To test that hypothesis, Lehman and other researchers got permission from Ypsilanti Township in 2006 to manipulate the lake by controlling how water flowed through the dam. Rather than drawing water from the lake’s surface, their plan was to selectively pass water through floodgates at the bottom of the dam. That would keep the temperatures similar throughout the column, preventing the stratification that promotes anoxia and unlocks phosphorus bound up in the sediment.
The lake responded well and went without a nuisance bloom that summer. They treated 2007 as a control year and reverted to drawing water mainly from the lake’s upper layer. The blooms came back.

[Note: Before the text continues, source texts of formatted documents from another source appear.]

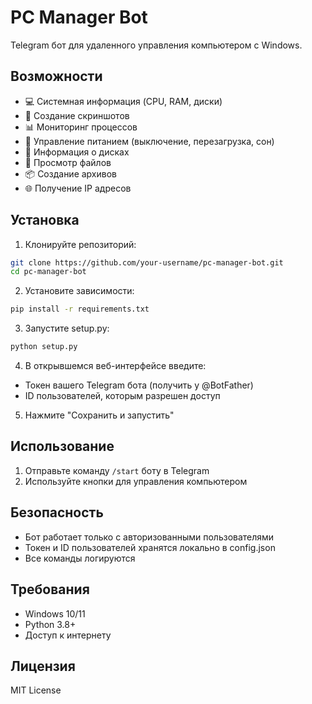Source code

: # PC Manager Bot

Telegram бот для удаленного управления компьютером с Windows.

## Возможности

- 💻 Системная информация (CPU, RAM, диски)
- 📸 Создание скриншотов
- 📊 Мониторинг процессов
- 🔌 Управление питанием (выключение, перезагрузка, сон)
- 💾 Информация о дисках
- 📁 Просмотр файлов
- 📦 Создание архивов
- 🌐 Получение IP адресов

## Установка

1. Клонируйте репозиторий:
```bash
git clone https://github.com/your-username/pc-manager-bot.git
cd pc-manager-bot
```

2. Установите зависимости:
```bash
pip install -r requirements.txt
```

3. Запустите setup.py:
```bash
python setup.py
```

4. В открывшемся веб-интерфейсе введите:
- Токен вашего Telegram бота (получить у @BotFather)
- ID пользователей, которым разрешен доступ

5. Нажмите "Сохранить и запустить"

## Использование

1. Отправьте команду `/start` боту в Telegram
2. Используйте кнопки для управления компьютером

## Безопасность

- Бот работает только с авторизованными пользователями
- Токен и ID пользователей хранятся локально в config.json
- Все команды логируются

## Требования

- Windows 10/11
- Python 3.8+
- Доступ к интернету

## Лицензия

MIT License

In 2008 the researchers installed a mooring to monitor water temperature and dissolved oxygen at multiple depths throughout the water column. Measurements taken every 30 minutes would give them a much clearer picture of what was going on in the lake. They rebooted the selective withdrawal plan, and the lake went without a bloom from that year until 2011.
While all that was going on, local governments were tackling the other hypothesized cause of the algae blooms phosphorus loading from the Huron River. Lawn fertilizer restrictions were passed in 2007, which Lehman said they detected a drop in phosphorus concentrations in the Huron;
“Lo and behold, we were actually able to document it, And that turned out to be a big deal nationally,” he said. “Around the country, it’s had a big effect in terms of environmental legislation.”
That was good news for environmental policy advocates, but it left Lehman with a scientific conundrum. Both the restrictions and selective withdrawal went into effect in 2008. Sure, the lake was in better shape, but why? Was it the fertilizer ordinance, the dam operations, or both?
“That’s not a satisfying place to be in science,” Lehman said.
To clear things up, Lehman would need another control year without selective withdrawal. If the blooms returned despite lower fertilizer inputs, he could be sure that it was the new dam operations that cleared up the lake. So in 2009, he went back to the township and asked them to forego selective withdrawal.
“And they said ‘Not on your life,’” Lehman said. They had a bloom-free lake and weren’t willing to risk losing it in the name of scientific inquiry.
But then came the dry summer of 2012. Drought conditions prevented dam operators from discharging much of anything from the lake, making selective withdrawal impractical. That effectively gave Lehman a control year. The water quality mooring and other sampling efforts showed that the lake stratified for 35 days in June and July. Dissolved oxygen dropped to near zero and the sediment released phosphorus. A cold front in late July and August mixed the lake, churning the nutrient up to the surface where it triggered an algae bloom.
“In that case we could say it wasn’t the reduction in phosphorus loading from the outside, it was the fact that the phosphorus built up in the anoxic water and then the subsequent mixing events brought it up into the surface,” Lehman said. “I think it was a pretty clean demonstration of what the real causes were.”
Top image: An algal bloom in 2004 turned Ford Lake green (Credit: John Lehman)
Bonnalyn Washburn
February 24, 2016 at 7:49 pm
do you believe that oxygen injected at a low depth (40 feet)in a shallow lake can help keep the prosperous levels locked at the lower levels. In Rochester NY the Irondequoit Bay had similar problems and they found improvement in that area. There Bay is deeper than our small lake but wondering if it could be a possible cure for our lake.
Tracey Foley Jr.
July 28, 2021 at 11:01 am
Wow this is interesting I grew up in Ypsilanti twn. , and our convention of thought was always that chemicals released by the Ford plant caused the smell which was terrible growing up in the 60’s and 70s OMG it was awful in the summer time, thanks for this report it was very enlightening !!!